Optimisme itu berkaca dari kondisi ekonomi tiap-tiap negara. Indonesia, misalnya, setelah 14 tahun menghilang, akhir 2011 digolongkan sebagai negara investment grade yang antara lain menunjukkan kemampuan membayar utang baik dilakukan negara maupun swasta. Begitu pula pertumbuhan ekonominya sebesar 6,6 persen pada 2011. Di tengah keadaan ekonomi global yang limbung, negara ini diperkirakan masih mampu meraih pertumbuhan ekonomi 5,8 persen pada 2012.

Terlepas dari apa pun motif di balik survei tersebut, bagaimanapun hasil yang sudah dirilis itu tambah memoles wajah cerah kaum muda Indonesia awal 2012. Sebelumnya, rona serupa diperlihatkan kaum muda dalam usaha membuat laptop, sepeda motor, mobil, bahkan pesawat terbang.

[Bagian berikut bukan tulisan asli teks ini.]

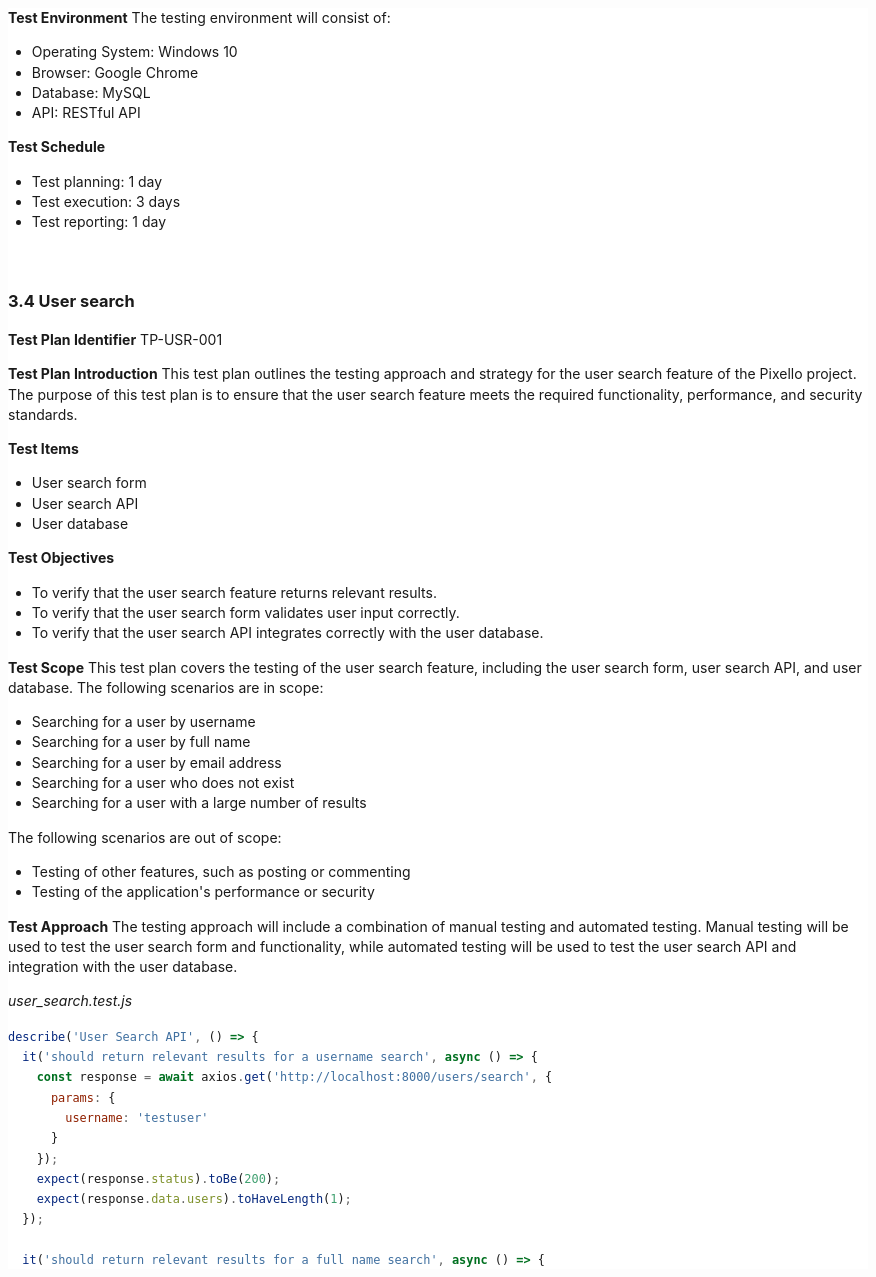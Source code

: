 **Test Environment**
The testing environment will consist of:

- Operating System: Windows 10
- Browser: Google Chrome
- Database: MySQL
- API: RESTful API

**Test Schedule**
- Test planning: 1 day
- Test execution: 3 days
- Test reporting: 1 day

<br/>

### **3.4 User search**

**Test Plan Identifier**
TP-USR-001

**Test Plan Introduction**
This test plan outlines the testing approach and strategy for the user search feature of the Pixello project. The purpose of this test plan is to ensure that the user search feature meets the required functionality, performance, and security standards.

**Test Items**
- User search form
- User search API
- User database

**Test Objectives**
- To verify that the user search feature returns relevant results.
- To verify that the user search form validates user input correctly.
- To verify that the user search API integrates correctly with the user database.

**Test Scope**
This test plan covers the testing of the user search feature, including the user search form, user search API, and user database. The following scenarios are in scope:

- Searching for a user by username
- Searching for a user by full name
- Searching for a user by email address
- Searching for a user who does not exist
- Searching for a user with a large number of results

The following scenarios are out of scope:

- Testing of other features, such as posting or commenting
- Testing of the application's performance or security

**Test Approach**
The testing approach will include a combination of manual testing and automated testing. Manual testing will be used to test the user search form and functionality, while automated testing will be used to test the user search API and integration with the user database.

*user_search.test.js*
```js
describe('User Search API', () => {
  it('should return relevant results for a username search', async () => {
    const response = await axios.get('http://localhost:8000/users/search', {
      params: {
        username: 'testuser'
      }
    });
    expect(response.status).toBe(200);
    expect(response.data.users).toHaveLength(1);
  });

  it('should return relevant results for a full name search', async () => {
```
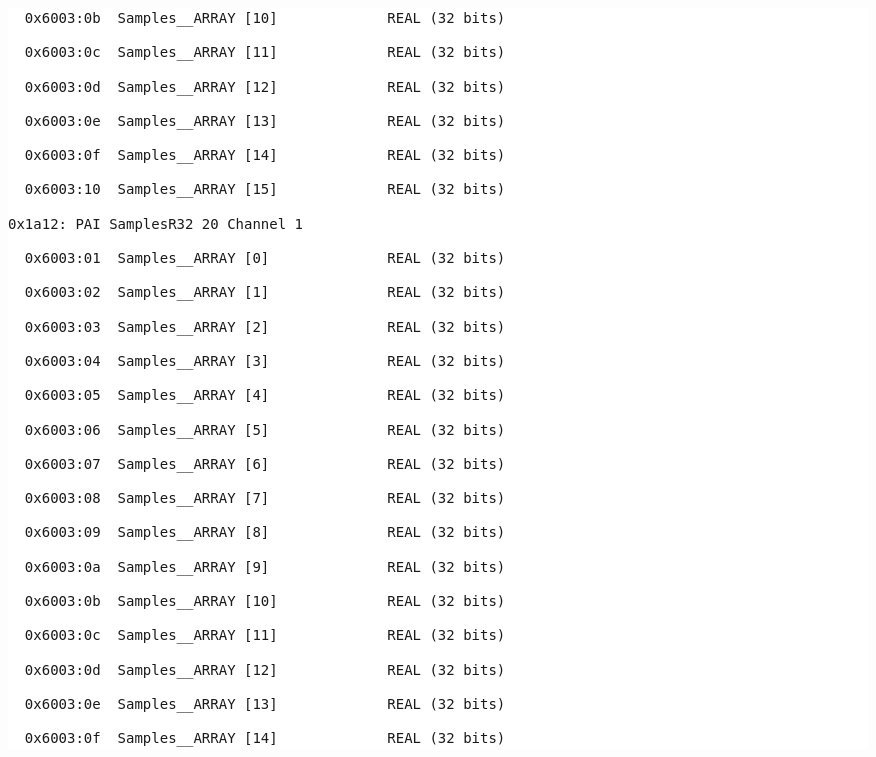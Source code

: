 <td ><pre>  0x6003:0b  Samples__ARRAY [10]             REAL (32 bits)</pre></td>
</tr>
<tr class="txpdo">
<td ><pre>  0x6003:0c  Samples__ARRAY [11]             REAL (32 bits)</pre></td>
</tr>
<tr class="txpdo">
<td ><pre>  0x6003:0d  Samples__ARRAY [12]             REAL (32 bits)</pre></td>
</tr>
<tr class="txpdo">
<td ><pre>  0x6003:0e  Samples__ARRAY [13]             REAL (32 bits)</pre></td>
</tr>
<tr class="txpdo">
<td ><pre>  0x6003:0f  Samples__ARRAY [14]             REAL (32 bits)</pre></td>
</tr>
<tr class="txpdo">
<td ><pre>  0x6003:10  Samples__ARRAY [15]             REAL (32 bits)</pre></td>
</tr>
<tr class="txpdo pdosection">
<td ><pre>0x1a12: PAI SamplesR32 20 Channel 1</pre></td>
</tr>
<tr class="txpdo">
<td ><pre>  0x6003:01  Samples__ARRAY [0]              REAL (32 bits)</pre></td>
</tr>
<tr class="txpdo">
<td ><pre>  0x6003:02  Samples__ARRAY [1]              REAL (32 bits)</pre></td>
</tr>
<tr class="txpdo">
<td ><pre>  0x6003:03  Samples__ARRAY [2]              REAL (32 bits)</pre></td>
</tr>
<tr class="txpdo">
<td ><pre>  0x6003:04  Samples__ARRAY [3]              REAL (32 bits)</pre></td>
</tr>
<tr class="txpdo">
<td ><pre>  0x6003:05  Samples__ARRAY [4]              REAL (32 bits)</pre></td>
</tr>
<tr class="txpdo">
<td ><pre>  0x6003:06  Samples__ARRAY [5]              REAL (32 bits)</pre></td>
</tr>
<tr class="txpdo">
<td ><pre>  0x6003:07  Samples__ARRAY [6]              REAL (32 bits)</pre></td>
</tr>
<tr class="txpdo">
<td ><pre>  0x6003:08  Samples__ARRAY [7]              REAL (32 bits)</pre></td>
</tr>
<tr class="txpdo">
<td ><pre>  0x6003:09  Samples__ARRAY [8]              REAL (32 bits)</pre></td>
</tr>
<tr class="txpdo">
<td ><pre>  0x6003:0a  Samples__ARRAY [9]              REAL (32 bits)</pre></td>
</tr>
<tr class="txpdo">
<td ><pre>  0x6003:0b  Samples__ARRAY [10]             REAL (32 bits)</pre></td>
</tr>
<tr class="txpdo">
<td ><pre>  0x6003:0c  Samples__ARRAY [11]             REAL (32 bits)</pre></td>
</tr>
<tr class="txpdo">
<td ><pre>  0x6003:0d  Samples__ARRAY [12]             REAL (32 bits)</pre></td>
</tr>
<tr class="txpdo">
<td ><pre>  0x6003:0e  Samples__ARRAY [13]             REAL (32 bits)</pre></td>
</tr>
<tr class="txpdo">
<td ><pre>  0x6003:0f  Samples__ARRAY [14]             REAL (32 bits)</pre></td>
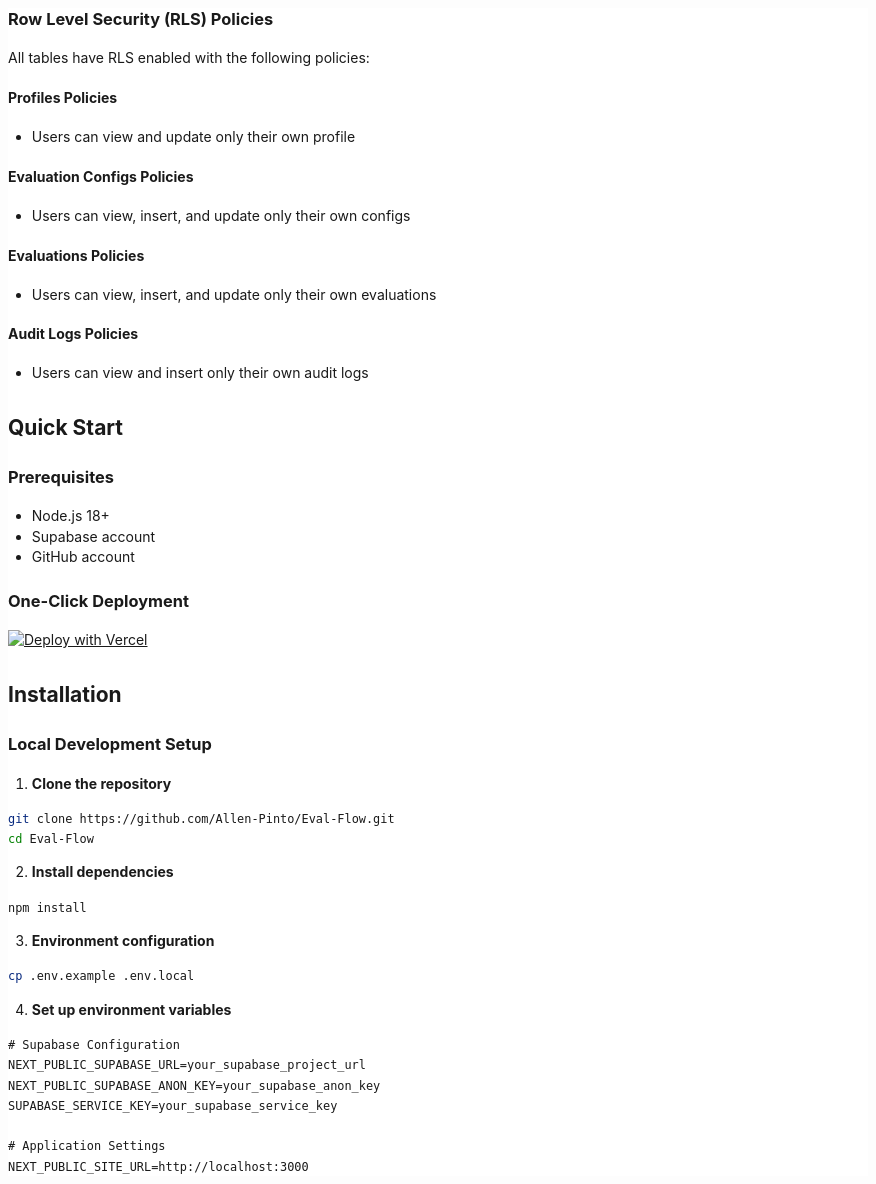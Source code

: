 ### Row Level Security (RLS) Policies

All tables have RLS enabled with the following policies:

#### Profiles Policies
- Users can view and update only their own profile

#### Evaluation Configs Policies  
- Users can view, insert, and update only their own configs

#### Evaluations Policies
- Users can view, insert, and update only their own evaluations

#### Audit Logs Policies
- Users can view and insert only their own audit logs

## Quick Start

### Prerequisites
- Node.js 18+ 
- Supabase account
- GitHub account

### One-Click Deployment

[![Deploy with Vercel](https://vercel.com/button)](https://vercel.com/new/clone?repository-url=https://github.com/Allen-Pinto/Eval-Flow)

## Installation

### Local Development Setup

1. **Clone the repository**
```bash
git clone https://github.com/Allen-Pinto/Eval-Flow.git
cd Eval-Flow
```

2. **Install dependencies**
```bash
npm install
```

3. **Environment configuration**
```bash
cp .env.example .env.local
```

4. **Set up environment variables**
```env
# Supabase Configuration
NEXT_PUBLIC_SUPABASE_URL=your_supabase_project_url
NEXT_PUBLIC_SUPABASE_ANON_KEY=your_supabase_anon_key
SUPABASE_SERVICE_KEY=your_supabase_service_key

# Application Settings
NEXT_PUBLIC_SITE_URL=http://localhost:3000
```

Mencuat dari Solo, mungkin karena campur tangan wali kotanya, ciptaan-ciptaan SMK itu ditemui di Yogyakarta, Bandung, Jakarta, Medan, Batam, bahkan Dumai, kota nun jauh di perbatasan Indonesia-Malaysia.

Hal-hal di atas bagai bertolak belakang dengan wajah kaum muda Indonesia yang berbulan- bulan sebelumnya terkesan babak belur sehingga kemunculannya jadi amat kontras. Mulai dari kisah dugaan korupsi PNS muda sampai kasus sandal jepit di Palu. Juga bagaimana lebih dari 6.200 kaum muda berusia di bawah 17 tahun mendekam di penjara sebagai narapidana, ”dilengkapi” dugaan siksaan, seperti terlihat pada kasus Sijunjung, Sumbar.

Orang pun masih ingat survei Komnas Perlindungan Anak Indonesia (2010) yang menyebutkan bahwa 62,7 persen dari 4.500 responden usia muda pada 33 provinsi sudah melakukan hubungan seks luar nikah.

Intip pula sejenak survei yang dilakukan Lingkaran Survei Indonesia yang dipublikasikan Oktober 2011. Terlihat, misalnya, bagaimana 75,2 persen dari 1.200 responden kaum muda tak menaruh harapan pada politikus muda sebagai penyelenggara negara. Tegasnya, kinerja sebagian besar politikus muda dinilai buruk oleh orang yang boleh dikatakan seusia dengan mereka sendiri.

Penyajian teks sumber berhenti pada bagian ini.